==== Provided data ====
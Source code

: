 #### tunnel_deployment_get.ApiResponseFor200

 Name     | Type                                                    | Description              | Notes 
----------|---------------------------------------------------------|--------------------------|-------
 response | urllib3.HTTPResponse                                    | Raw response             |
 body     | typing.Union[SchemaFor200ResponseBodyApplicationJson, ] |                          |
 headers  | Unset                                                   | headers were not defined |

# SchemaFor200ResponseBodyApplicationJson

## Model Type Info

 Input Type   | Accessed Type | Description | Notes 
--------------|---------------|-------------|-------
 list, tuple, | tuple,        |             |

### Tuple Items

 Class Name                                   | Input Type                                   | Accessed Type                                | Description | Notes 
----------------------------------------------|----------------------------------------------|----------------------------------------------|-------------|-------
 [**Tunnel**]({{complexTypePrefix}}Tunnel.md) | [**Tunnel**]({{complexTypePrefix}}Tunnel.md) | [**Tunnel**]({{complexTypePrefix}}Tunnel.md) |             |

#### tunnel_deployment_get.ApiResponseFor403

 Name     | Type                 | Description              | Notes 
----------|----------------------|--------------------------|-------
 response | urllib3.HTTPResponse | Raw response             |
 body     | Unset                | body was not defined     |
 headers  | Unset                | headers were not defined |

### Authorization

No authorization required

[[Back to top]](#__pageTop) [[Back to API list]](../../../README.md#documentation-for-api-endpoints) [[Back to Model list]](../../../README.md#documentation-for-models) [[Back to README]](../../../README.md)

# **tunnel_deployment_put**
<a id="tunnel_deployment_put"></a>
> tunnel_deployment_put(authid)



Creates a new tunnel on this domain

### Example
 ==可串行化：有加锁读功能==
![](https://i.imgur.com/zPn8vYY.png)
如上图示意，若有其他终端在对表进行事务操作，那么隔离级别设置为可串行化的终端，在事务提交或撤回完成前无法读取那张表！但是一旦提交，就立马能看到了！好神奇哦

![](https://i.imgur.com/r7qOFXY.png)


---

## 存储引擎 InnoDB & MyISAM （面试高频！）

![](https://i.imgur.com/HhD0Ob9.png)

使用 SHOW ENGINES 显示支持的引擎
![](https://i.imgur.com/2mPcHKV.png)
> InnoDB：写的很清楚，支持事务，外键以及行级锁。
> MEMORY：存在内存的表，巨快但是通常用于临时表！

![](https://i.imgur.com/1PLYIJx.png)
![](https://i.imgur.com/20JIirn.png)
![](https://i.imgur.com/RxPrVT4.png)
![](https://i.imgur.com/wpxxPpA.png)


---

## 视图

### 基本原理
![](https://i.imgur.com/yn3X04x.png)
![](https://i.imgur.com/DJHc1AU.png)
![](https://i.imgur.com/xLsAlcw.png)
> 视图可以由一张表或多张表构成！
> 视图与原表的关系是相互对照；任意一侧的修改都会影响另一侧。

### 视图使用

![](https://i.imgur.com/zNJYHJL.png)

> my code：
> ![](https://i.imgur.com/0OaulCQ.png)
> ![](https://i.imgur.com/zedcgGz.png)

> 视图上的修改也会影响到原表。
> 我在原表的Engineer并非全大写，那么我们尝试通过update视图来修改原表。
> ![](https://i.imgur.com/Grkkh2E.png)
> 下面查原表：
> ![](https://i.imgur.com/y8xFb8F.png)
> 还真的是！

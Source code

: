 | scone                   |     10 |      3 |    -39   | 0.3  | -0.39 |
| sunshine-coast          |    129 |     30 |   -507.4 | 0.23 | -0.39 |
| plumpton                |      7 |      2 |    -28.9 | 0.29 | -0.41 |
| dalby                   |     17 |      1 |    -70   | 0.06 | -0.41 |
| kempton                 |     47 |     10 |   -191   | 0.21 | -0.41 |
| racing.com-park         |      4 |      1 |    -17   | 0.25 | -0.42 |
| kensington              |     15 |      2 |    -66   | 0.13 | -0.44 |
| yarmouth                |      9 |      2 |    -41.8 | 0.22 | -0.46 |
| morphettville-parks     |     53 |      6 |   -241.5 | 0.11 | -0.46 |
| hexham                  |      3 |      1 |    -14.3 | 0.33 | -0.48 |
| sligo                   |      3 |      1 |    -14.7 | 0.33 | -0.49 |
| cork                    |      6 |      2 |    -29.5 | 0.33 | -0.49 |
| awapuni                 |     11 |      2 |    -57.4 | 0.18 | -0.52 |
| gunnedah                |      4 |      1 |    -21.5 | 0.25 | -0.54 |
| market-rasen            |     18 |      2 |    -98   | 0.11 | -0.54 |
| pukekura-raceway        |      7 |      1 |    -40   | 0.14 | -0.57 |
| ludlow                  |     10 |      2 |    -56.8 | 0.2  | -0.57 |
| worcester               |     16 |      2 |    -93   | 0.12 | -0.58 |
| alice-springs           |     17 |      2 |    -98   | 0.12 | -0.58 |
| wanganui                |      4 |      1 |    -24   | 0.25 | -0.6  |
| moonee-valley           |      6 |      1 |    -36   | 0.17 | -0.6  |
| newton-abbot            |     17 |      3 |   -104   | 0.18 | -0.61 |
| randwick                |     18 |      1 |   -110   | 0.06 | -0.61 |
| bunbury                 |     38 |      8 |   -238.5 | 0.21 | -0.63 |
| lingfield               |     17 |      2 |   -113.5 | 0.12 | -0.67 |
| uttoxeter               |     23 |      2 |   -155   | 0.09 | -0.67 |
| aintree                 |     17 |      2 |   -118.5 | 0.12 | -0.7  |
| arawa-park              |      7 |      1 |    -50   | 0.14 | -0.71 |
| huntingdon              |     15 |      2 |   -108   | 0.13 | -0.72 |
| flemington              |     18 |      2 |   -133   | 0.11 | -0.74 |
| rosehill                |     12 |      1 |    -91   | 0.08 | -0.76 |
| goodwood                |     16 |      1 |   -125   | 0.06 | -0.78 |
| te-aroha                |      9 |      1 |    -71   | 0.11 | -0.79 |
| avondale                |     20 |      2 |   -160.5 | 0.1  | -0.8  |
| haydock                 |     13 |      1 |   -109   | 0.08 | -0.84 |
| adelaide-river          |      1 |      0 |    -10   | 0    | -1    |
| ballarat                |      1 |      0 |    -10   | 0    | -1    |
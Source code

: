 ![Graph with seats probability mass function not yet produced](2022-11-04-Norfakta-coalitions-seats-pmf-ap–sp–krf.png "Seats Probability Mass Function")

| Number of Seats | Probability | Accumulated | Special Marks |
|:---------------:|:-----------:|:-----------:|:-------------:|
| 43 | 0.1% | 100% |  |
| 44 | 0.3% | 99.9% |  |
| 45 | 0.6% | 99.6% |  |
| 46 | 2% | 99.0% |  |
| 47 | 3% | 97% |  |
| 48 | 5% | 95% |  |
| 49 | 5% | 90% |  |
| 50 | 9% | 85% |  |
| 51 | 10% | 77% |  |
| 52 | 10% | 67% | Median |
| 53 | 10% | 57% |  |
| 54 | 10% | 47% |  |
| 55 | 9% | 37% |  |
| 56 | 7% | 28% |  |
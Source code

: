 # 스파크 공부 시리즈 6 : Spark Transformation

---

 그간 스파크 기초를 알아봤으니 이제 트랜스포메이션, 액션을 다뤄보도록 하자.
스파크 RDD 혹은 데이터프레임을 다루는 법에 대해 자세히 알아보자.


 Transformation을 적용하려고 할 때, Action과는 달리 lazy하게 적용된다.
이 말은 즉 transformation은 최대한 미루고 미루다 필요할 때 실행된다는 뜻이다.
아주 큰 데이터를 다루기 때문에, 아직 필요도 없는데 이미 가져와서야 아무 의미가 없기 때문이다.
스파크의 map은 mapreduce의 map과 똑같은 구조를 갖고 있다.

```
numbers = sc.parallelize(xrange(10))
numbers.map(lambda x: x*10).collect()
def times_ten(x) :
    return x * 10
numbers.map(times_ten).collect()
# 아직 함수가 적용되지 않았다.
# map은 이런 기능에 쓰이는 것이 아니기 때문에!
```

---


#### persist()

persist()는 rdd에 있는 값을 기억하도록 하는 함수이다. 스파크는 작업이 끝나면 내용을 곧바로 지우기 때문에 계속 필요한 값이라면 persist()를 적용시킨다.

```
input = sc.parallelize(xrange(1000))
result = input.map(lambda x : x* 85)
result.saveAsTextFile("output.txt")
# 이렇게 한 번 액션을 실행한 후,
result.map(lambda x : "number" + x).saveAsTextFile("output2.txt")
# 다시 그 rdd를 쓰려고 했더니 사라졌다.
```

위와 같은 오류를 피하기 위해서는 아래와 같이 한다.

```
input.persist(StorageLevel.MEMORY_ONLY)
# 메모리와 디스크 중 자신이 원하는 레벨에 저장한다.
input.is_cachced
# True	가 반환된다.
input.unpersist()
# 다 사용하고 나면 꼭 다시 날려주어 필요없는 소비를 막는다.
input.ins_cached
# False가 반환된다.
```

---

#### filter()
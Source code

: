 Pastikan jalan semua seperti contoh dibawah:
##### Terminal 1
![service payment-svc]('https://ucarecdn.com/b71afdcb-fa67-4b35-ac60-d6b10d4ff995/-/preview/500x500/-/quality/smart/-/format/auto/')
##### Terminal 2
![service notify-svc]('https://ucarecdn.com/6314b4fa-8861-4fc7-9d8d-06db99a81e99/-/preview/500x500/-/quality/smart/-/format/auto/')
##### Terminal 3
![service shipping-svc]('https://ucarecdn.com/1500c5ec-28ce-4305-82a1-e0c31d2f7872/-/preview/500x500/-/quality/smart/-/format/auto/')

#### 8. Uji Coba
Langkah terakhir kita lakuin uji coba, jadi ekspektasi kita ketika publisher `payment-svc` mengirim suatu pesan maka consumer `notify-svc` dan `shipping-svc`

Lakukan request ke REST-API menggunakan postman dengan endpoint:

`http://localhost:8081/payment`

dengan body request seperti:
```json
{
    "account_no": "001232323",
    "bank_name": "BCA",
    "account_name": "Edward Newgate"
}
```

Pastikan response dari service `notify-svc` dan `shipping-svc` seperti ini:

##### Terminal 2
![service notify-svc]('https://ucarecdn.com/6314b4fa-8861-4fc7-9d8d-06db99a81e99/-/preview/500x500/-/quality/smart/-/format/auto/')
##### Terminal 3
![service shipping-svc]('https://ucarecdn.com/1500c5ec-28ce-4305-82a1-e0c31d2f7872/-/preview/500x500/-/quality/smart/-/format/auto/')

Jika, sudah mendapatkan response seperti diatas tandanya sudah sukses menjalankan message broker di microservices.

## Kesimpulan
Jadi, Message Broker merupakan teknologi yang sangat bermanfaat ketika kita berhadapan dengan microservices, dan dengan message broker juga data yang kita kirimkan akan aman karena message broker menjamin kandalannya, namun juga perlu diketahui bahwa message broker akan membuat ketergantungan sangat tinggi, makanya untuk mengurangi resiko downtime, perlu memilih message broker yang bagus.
====
What you need to do
Filter the data above down to lines with the word "saveAsTextFile", and copy them.

Exercise response
result.saveAsTextFile("output.txt")
result.map(lambda x : "number" + x).saveAsTextFile("output2.txt")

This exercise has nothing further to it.